さまざまな会社の会議や研修に関わっていると、時折、気になることがあります。
「何をやったか」はたくさん報告されるのに、「やってみて、何がわかったのか」は、意外と話されていないのです。
「先月は新規訪問を30件やりました」
「部下と面談しました」
「新しいキャンペーンを実施しました」
こうした報告を受けると、つい聞きたくなります。
「で、次はどうする?」
もちろん、次の行動を決めることは大切です。しかし、その前に一つ、問いを挟んでみてはどうでしょうか。
「やってみて、何がわかった?」
たとえば、若手社員の育成が課題となり、上司が「月1回、面談をする」と決めたとします。1か月後に振り返ってみると、「面談は実施しました。でも、あまり変化がありませんでした」という報告があった。そこで、「では、来月から月2回にしましょう」と決める。もちろん、それが必要なこともあります。ただ、月1回やってうまくいかなかったことを、月2回やればうまくいくのでしょうか。

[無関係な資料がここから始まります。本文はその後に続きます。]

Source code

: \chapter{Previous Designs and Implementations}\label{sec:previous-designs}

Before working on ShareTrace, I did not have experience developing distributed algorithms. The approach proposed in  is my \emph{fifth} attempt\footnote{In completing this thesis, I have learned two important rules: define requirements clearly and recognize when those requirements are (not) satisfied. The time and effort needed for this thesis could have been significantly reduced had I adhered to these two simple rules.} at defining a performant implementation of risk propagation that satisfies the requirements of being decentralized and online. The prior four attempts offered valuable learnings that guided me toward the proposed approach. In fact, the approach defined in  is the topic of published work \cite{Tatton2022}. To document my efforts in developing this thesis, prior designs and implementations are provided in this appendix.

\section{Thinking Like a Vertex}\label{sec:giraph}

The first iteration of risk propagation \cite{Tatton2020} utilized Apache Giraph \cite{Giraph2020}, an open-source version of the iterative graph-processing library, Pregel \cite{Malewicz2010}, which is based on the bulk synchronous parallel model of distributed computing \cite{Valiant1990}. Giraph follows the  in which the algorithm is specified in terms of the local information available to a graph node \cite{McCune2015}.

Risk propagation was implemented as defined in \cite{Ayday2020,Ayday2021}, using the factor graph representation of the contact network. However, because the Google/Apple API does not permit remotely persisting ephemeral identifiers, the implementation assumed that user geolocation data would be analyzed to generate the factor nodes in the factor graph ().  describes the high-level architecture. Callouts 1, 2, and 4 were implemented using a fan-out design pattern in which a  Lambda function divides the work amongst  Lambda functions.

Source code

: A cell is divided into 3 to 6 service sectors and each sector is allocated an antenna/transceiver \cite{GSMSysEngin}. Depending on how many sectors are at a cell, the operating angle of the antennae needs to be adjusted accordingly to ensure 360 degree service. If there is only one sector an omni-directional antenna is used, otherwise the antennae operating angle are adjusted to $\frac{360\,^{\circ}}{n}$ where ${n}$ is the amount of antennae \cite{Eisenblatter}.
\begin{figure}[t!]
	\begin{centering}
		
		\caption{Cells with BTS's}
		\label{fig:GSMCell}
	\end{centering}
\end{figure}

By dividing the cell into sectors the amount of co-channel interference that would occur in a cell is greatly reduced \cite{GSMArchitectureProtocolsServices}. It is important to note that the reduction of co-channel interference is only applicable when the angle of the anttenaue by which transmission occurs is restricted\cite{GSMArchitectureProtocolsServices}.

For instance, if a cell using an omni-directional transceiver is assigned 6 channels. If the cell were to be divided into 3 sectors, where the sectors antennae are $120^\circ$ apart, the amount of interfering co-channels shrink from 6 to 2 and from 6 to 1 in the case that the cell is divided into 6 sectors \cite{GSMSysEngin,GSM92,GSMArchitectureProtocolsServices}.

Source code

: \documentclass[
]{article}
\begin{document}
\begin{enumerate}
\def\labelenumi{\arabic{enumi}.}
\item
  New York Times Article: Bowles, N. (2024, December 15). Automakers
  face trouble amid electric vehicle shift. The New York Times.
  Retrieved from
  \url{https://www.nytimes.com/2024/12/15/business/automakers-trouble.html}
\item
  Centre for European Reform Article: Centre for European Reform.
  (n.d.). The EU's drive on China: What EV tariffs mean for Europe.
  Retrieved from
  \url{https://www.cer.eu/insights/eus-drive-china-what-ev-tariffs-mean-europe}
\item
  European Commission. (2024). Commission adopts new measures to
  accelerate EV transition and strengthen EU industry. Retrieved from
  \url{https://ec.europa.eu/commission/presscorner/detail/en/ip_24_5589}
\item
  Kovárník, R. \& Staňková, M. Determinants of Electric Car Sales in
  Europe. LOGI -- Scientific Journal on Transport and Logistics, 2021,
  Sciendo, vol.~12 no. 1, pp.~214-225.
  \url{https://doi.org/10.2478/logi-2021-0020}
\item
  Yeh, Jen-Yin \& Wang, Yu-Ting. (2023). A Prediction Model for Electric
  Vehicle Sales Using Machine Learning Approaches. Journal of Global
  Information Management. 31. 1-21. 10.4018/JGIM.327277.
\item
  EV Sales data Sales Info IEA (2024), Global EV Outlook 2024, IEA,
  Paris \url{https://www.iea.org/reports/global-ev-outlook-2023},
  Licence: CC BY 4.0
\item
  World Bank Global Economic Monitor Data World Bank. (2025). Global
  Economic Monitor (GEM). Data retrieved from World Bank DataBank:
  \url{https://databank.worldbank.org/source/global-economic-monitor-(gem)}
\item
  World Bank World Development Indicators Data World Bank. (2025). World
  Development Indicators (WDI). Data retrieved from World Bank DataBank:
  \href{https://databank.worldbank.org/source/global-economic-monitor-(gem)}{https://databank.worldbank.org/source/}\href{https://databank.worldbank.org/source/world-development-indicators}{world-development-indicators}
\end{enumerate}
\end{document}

ここで、「面談をやってみて、何がわかったのか?」と聞いてみます。
すると、「思ったより本人が話してくれなかった」ということが出てくるかもしれません。
さらに、「なぜ話してくれなかったのだろう?」と考えてみる。
「こちらがアドバイスしすぎていたのかもしれない」
さらに考えてみると、
「そもそも自分は、上司なのだから答えを教えなければならないと思っていたのかもしれない」
…そんなことに気づくかもしれません。
「面談の回数が足りなかった」これも一つの「わかったこと」です。
しかし、「こちらが話しすぎていた」となると、自分たちのやり方に目が向きます。
さらに、「上司は答えを持っていなければならない、と自分は思い込んでいた」となれば、自分たちが当たり前だと思っていた考え方そのものが見えてきます。
同じ「振り返り」でも、ずいぶん違います。
会社の中では、毎日さまざまなことが起きています。
営業に行く。失注する。
採用する。辞められる。
新しい制度をつくる。思ったように使われない。
会議を増やす。でも、なかなか連携がよくならない。
こうした経験をたくさんしている会社が、必ずしも強くなるとは限りません。
経験しただけでは、経験は私たちの力にはならないからです。
重要なのは、その経験から何を学んだのかです。
中小企業の経営者の方々と話していると、本当にさまざまなことに取り組まれていると感じます。新規事業、人材育成、DX、評価制度、会議改革、理念浸透……。
むしろ、「何もしていない会社」の方が少ないでしょう。
それでも、なかなか会社が変わらない。
そんなとき、「もっとやらなければ」と考える前に、一度問い直してみてもよいのかもしれません。
「私たちは、やったことから何をわかったのだろう」
そして、もう一つ。
「その経験によって、自分たちが当たり前だと思っていたことの何が変わったのだろう」
ここまで話せるようになると、会議は単なる進捗管理の場ではなくなります。
経験から学ぶ場になります。
そして、一人ひとりが経験から得た「わかったこと」が共有されれば、それは少しずつ、その会社の知恵になっていきます。
「やったこと」→「わかったこと」→「次にやること」とても単純な三つの問いです。
このとき、真ん中の「わかったこと」をどこまで深く考えられるか。
そこに、「忙しく動き続ける会社」と「経験するたびに少しずつ賢くなる会社」の違いがあるように思います。